Let $E$ be a subset of $X$. Then $E$ is open if and only if $E = \text{int}(E)$. In other words, $E$ is open if and only if for every $x\in E$, there exists an $r > 0$ such that $B(x,r)\subseteq E$.
MY ATTEMPT
It is known that $E$ is open iff $\partial E\cap E = \varnothing$. Given that $X = \text{int}(E)\cup\partial E\cup\text{ext}(E)$ and $E\cap\text{ext}(E) = \varnothing$, we conclude that \begin{align*} E = E\cap X & = E\cap(\text{int}(E)\cup\partial E\cup\text{ext}(E))\\\\ & = (E\cap\text{int}(E))\cup(E\cap\partial E)\cup(E\cap\text{ext}(E))\\\\ & = E\cap\text{int}(E)\cup\varnothing\cup\varnothing = E\cap\text{int}(E) \end{align*} whence we conclude that $E\subseteq\text{int}(E)$. On the other hand, one has that $\text{int}(E)\subseteq E$.

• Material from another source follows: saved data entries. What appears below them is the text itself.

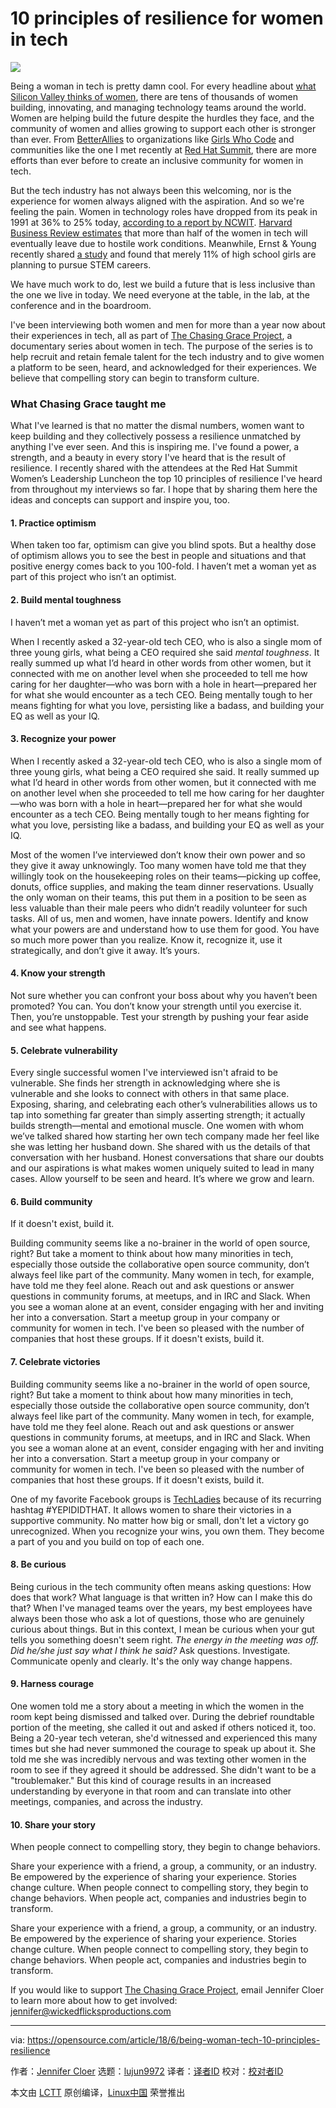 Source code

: 10 principles of resilience for women in tech
======

![](https://opensource.com/sites/default/files/styles/image-full-size/public/lead-images/diversity-women-meeting-team.png?itok=BdDKxT1w)

Being a woman in tech is pretty damn cool. For every headline about [what Silicon Valley thinks of women][1], there are tens of thousands of women building, innovating, and managing technology teams around the world. Women are helping build the future despite the hurdles they face, and the community of women and allies growing to support each other is stronger than ever. From [BetterAllies][2] to organizations like [Girls Who Code][3] and communities like the one I met recently at [Red Hat Summit][4], there are more efforts than ever before to create an inclusive community for women in tech.

But the tech industry has not always been this welcoming, nor is the experience for women always aligned with the aspiration. And so we're feeling the pain. Women in technology roles have dropped from its peak in 1991 at 36% to 25% today, [according to a report by NCWIT][5]. [Harvard Business Review estimates][6] that more than half of the women in tech will eventually leave due to hostile work conditions. Meanwhile, Ernst & Young recently shared [a study][7] and found that merely 11% of high school girls are planning to pursue STEM careers.

We have much work to do, lest we build a future that is less inclusive than the one we live in today. We need everyone at the table, in the lab, at the conference and in the boardroom.

I've been interviewing both women and men for more than a year now about their experiences in tech, all as part of [The Chasing Grace Project][8], a documentary series about women in tech. The purpose of the series is to help recruit and retain female talent for the tech industry and to give women a platform to be seen, heard, and acknowledged for their experiences. We believe that compelling story can begin to transform culture.

### What Chasing Grace taught me

What I've learned is that no matter the dismal numbers, women want to keep building and they collectively possess a resilience unmatched by anything I've ever seen. And this is inspiring me. I've found a power, a strength, and a beauty in every story I've heard that is the result of resilience. I recently shared with the attendees at the Red Hat Summit Women’s Leadership Luncheon the top 10 principles of resilience I've heard from throughout my interviews so far. I hope that by sharing them here the ideas and concepts can support and inspire you, too.

#### 1\. Practice optimism

When taken too far, optimism can give you blind spots. But a healthy dose of optimism allows you to see the best in people and situations and that positive energy comes back to you 100-fold. I haven’t met a woman yet as part of this project who isn’t an optimist.

#### 2\. Build mental toughness

I haven’t met a woman yet as part of this project who isn’t an optimist.

When I recently asked a 32-year-old tech CEO, who is also a single mom of three young girls, what being a CEO required she said _mental toughness_. It really summed up what I’d heard in other words from other women, but it connected with me on another level when she proceeded to tell me how caring for her daughter—who was born with a hole in heart—prepared her for what she would encounter as a tech CEO. Being mentally tough to her means fighting for what you love, persisting like a badass, and building your EQ as well as your IQ.

#### 3\. Recognize your power

When I recently asked a 32-year-old tech CEO, who is also a single mom of three young girls, what being a CEO required she said. It really summed up what I’d heard in other words from other women, but it connected with me on another level when she proceeded to tell me how caring for her daughter—who was born with a hole in heart—prepared her for what she would encounter as a tech CEO. Being mentally tough to her means fighting for what you love, persisting like a badass, and building your EQ as well as your IQ.

Most of the women I’ve interviewed don’t know their own power and so they give it away unknowingly. Too many women have told me that they willingly took on the housekeeping roles on their teams—picking up coffee, donuts, office supplies, and making the team dinner reservations. Usually the only woman on their teams, this put them in a position to be seen as less valuable than their male peers who didn’t readily volunteer for such tasks. All of us, men and women, have innate powers. Identify and know what your powers are and understand how to use them for good. You have so much more power than you realize. Know it, recognize it, use it strategically, and don’t give it away. It’s yours.

#### 4\. Know your strength

Not sure whether you can confront your boss about why you haven’t been promoted? You can. You don’t know your strength until you exercise it. Then, you’re unstoppable. Test your strength by pushing your fear aside and see what happens.

#### 5\. Celebrate vulnerability

Every single successful women I've interviewed isn't afraid to be vulnerable. She finds her strength in acknowledging where she is vulnerable and she looks to connect with others in that same place. Exposing, sharing, and celebrating each other’s vulnerabilities allows us to tap into something far greater than simply asserting strength; it actually builds strength—mental and emotional muscle. One women with whom we’ve talked shared how starting her own tech company made her feel like she was letting her husband down. She shared with us the details of that conversation with her husband. Honest conversations that share our doubts and our aspirations is what makes women uniquely suited to lead in many cases. Allow yourself to be seen and heard. It’s where we grow and learn.

#### 6\. Build community

If it doesn't exist, build it.

Building community seems like a no-brainer in the world of open source, right? But take a moment to think about how many minorities in tech, especially those outside the collaborative open source community, don’t always feel like part of the community. Many women in tech, for example, have told me they feel alone. Reach out and ask questions or answer questions in community forums, at meetups, and in IRC and Slack. When you see a woman alone at an event, consider engaging with her and inviting her into a conversation. Start a meetup group in your company or community for women in tech. I've been so pleased with the number of companies that host these groups. If it doesn't exists, build it.

#### 7\. Celebrate victories

Building community seems like a no-brainer in the world of open source, right? But take a moment to think about how many minorities in tech, especially those outside the collaborative open source community, don’t always feel like part of the community. Many women in tech, for example, have told me they feel alone. Reach out and ask questions or answer questions in community forums, at meetups, and in IRC and Slack. When you see a woman alone at an event, consider engaging with her and inviting her into a conversation. Start a meetup group in your company or community for women in tech. I've been so pleased with the number of companies that host these groups. If it doesn't exists, build it.

One of my favorite Facebook groups is [TechLadies][9] because of its recurring hashtag #YEPIDIDTHAT. It allows women to share their victories in a supportive community. No matter how big or small, don't let a victory go unrecognized. When you recognize your wins, you own them. They become a part of you and you build on top of each one.

#### 8\. Be curious

Being curious in the tech community often means asking questions: How does that work? What language is that written in? How can I make this do that? When I've managed teams over the years, my best employees have always been those who ask a lot of questions, those who are genuinely curious about things. But in this context, I mean be curious when your gut tells you something doesn't seem right. _The energy in the meeting was off. Did he/she just say what I think he said?_ Ask questions. Investigate. Communicate openly and clearly. It's the only way change happens.

#### 9\. Harness courage

One women told me a story about a meeting in which the women in the room kept being dismissed and talked over. During the debrief roundtable portion of the meeting, she called it out and asked if others noticed it, too. Being a 20-year tech veteran, she'd witnessed and experienced this many times but she had never summoned the courage to speak up about it. She told me she was incredibly nervous and was texting other women in the room to see if they agreed it should be addressed. She didn't want to be a "troublemaker." But this kind of courage results in an increased understanding by everyone in that room and can translate into other meetings, companies, and across the industry.

#### 10\. Share your story

When people connect to compelling story, they begin to change behaviors.

Share your experience with a friend, a group, a community, or an industry. Be empowered by the experience of sharing your experience. Stories change culture. When people connect to compelling story, they begin to change behaviors. When people act, companies and industries begin to transform.

Share your experience with a friend, a group, a community, or an industry. Be empowered by the experience of sharing your experience. Stories change culture. When people connect to compelling story, they begin to change behaviors. When people act, companies and industries begin to transform.

If you would like to support [The Chasing Grace Project][8], email Jennifer Cloer to learn more about how to get involved: [jennifer@wickedflicksproductions.com][10]

--------------------------------------------------------------------------------

via: https://opensource.com/article/18/6/being-woman-tech-10-principles-resilience

作者：[Jennifer Cloer][a]
选题：[lujun9972](https://github.com/lujun9972)
译者：[译者ID](https://github.com/译者ID)
校对：[校对者ID](https://github.com/校对者ID)

本文由 [LCTT](https://github.com/LCTT/TranslateProject) 原创编译，[Linux中国](https://linux.cn/) 荣誉推出

[a]:https://opensource.com/users/jennifer-cloer
[1]:http://www.newsweek.com/2015/02/06/what-silicon-valley-thinks-women-302821.html%E2%80%9D
[2]:https://opensource.com/article/17/6/male-allies-tech-industry-needs-you%E2%80%9D
[3]:https://twitter.com/GirlsWhoCode%E2%80%9D
[4]:http://opensource.com/tags/red-hat-summit%E2%80%9D
[5]:https://www.ncwit.org/sites/default/files/resources/womenintech_facts_fullreport_05132016.pdf%E2%80%9D
[6]:Dhttp://www.latimes.com/business/la-fi-women-tech-20150222-story.html%E2%80%9D
[7]:http://www.ey.com/us/en/newsroom/news-releases/ey-news-new-research-reveals-the-differences-between-boys-and-girls-career-and-college-plans-and-an-ongoing-need-to-engage-girls-in-stem%E2%80%9D
[8]:https://www.chasinggracefilm.com/
[9]:https://www.facebook.com/therealTechLadies/%E2%80%9D
[10]:mailto:jennifer@wickedflicksproductions.com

Indeed, if $x\in\text{int}(E)$, there exists $r > 0$ such that $x\in B(x,r)\subseteq E$.
Hence we conclude that $E = \text{int}(E)$, and we are done.
Can someone please verify if I am reasoning correctly? Any other approach is welcome.
Your proof is correct, given that you have established the identities that you listed at the beginning of your proof.
Well done!